→ **What you will do**
Each line that includes "application" must be copied from the records.

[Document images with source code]

+ + +

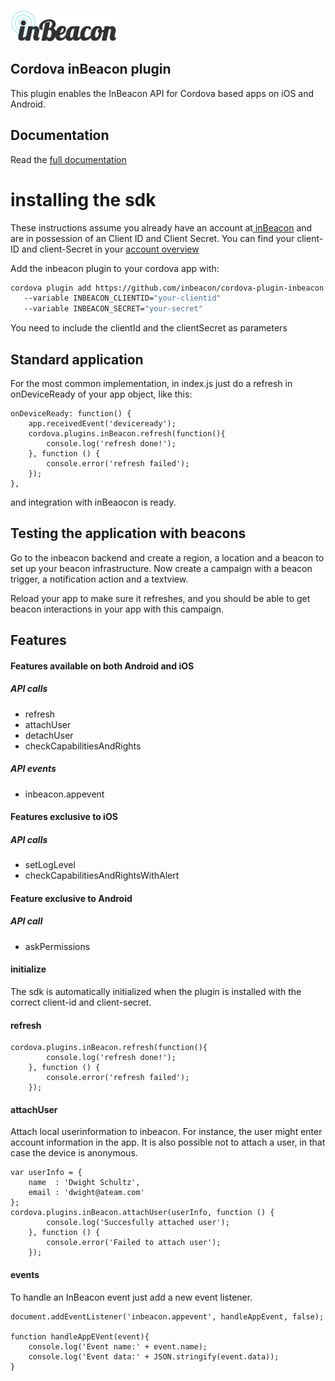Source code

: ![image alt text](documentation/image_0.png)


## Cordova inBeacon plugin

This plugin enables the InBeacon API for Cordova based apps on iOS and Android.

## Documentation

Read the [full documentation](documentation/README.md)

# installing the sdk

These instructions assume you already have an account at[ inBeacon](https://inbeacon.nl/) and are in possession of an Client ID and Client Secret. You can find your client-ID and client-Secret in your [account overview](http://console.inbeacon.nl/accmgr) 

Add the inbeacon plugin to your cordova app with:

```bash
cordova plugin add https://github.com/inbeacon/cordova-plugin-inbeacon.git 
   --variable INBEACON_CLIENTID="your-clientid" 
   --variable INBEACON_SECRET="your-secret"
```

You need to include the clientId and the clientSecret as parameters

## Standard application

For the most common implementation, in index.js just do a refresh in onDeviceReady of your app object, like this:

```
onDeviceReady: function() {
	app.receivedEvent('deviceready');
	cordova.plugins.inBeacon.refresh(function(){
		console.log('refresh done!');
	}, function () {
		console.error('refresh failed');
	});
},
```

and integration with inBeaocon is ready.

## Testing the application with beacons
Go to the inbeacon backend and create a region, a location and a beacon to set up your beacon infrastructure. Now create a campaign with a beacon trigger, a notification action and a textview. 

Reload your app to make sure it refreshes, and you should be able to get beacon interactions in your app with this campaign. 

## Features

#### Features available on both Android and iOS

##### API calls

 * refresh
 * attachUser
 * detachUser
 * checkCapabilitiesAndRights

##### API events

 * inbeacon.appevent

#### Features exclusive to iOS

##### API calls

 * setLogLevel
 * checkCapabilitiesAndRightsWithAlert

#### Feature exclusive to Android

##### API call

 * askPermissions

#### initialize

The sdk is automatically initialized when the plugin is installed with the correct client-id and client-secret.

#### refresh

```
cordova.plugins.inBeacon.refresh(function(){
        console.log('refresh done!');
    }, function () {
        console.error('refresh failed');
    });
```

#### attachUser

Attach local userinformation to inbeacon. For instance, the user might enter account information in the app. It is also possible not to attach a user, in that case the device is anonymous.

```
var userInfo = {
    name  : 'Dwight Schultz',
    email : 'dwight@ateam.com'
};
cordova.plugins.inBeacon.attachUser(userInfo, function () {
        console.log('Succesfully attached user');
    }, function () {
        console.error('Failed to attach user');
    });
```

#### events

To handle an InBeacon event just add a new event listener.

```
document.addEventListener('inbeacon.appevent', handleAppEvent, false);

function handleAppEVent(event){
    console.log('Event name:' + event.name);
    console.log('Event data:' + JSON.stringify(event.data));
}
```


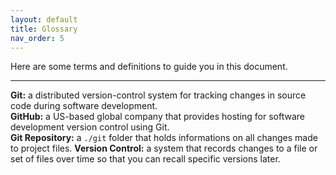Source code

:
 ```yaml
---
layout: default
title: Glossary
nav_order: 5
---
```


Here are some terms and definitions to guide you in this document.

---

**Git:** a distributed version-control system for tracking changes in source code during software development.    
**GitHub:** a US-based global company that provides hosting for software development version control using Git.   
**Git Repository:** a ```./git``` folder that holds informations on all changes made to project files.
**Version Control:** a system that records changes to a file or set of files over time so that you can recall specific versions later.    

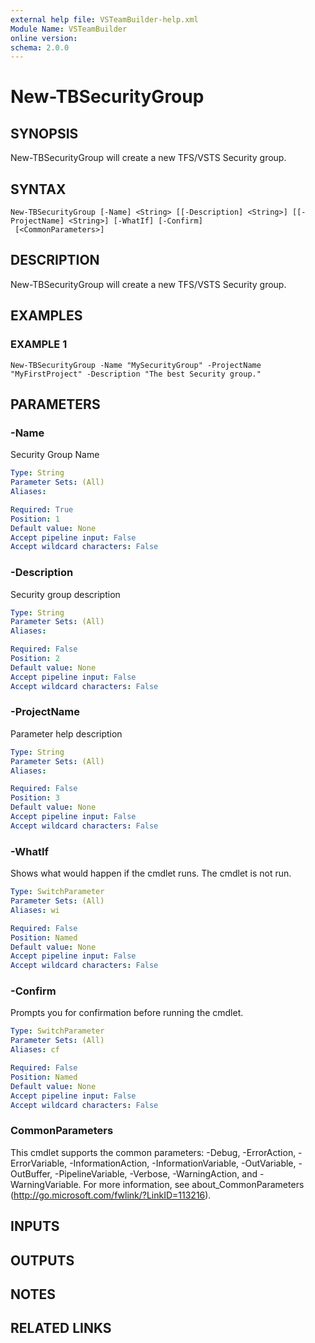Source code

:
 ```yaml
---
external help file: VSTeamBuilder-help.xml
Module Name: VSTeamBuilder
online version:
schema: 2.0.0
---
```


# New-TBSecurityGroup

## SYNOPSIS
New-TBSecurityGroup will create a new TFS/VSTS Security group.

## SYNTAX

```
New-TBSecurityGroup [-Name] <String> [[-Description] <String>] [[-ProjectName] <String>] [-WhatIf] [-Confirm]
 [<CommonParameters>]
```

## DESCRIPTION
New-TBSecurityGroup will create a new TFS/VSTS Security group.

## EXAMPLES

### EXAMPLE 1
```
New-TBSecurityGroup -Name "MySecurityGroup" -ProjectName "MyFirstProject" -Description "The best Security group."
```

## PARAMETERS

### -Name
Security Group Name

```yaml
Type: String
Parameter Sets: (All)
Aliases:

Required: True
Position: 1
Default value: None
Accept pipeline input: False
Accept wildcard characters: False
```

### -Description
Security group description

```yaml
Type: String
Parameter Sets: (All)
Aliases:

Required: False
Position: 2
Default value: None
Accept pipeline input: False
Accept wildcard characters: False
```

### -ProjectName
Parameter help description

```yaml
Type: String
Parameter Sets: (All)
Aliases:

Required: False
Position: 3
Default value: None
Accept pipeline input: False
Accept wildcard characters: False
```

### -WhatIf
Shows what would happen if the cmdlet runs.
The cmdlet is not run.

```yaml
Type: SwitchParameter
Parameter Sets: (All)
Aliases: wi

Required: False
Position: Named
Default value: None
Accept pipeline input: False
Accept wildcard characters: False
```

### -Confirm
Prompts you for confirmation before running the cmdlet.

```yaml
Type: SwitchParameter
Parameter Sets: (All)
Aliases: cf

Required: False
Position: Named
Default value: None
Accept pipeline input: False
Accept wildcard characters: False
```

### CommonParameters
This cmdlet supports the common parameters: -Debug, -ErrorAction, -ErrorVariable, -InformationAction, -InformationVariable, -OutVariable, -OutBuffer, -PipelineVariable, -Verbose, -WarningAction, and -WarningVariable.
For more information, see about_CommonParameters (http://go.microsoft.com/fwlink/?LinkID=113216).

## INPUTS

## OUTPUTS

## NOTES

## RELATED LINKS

+ + +

→ **Solution to this task**
## Standard application
## Testing the application with beacons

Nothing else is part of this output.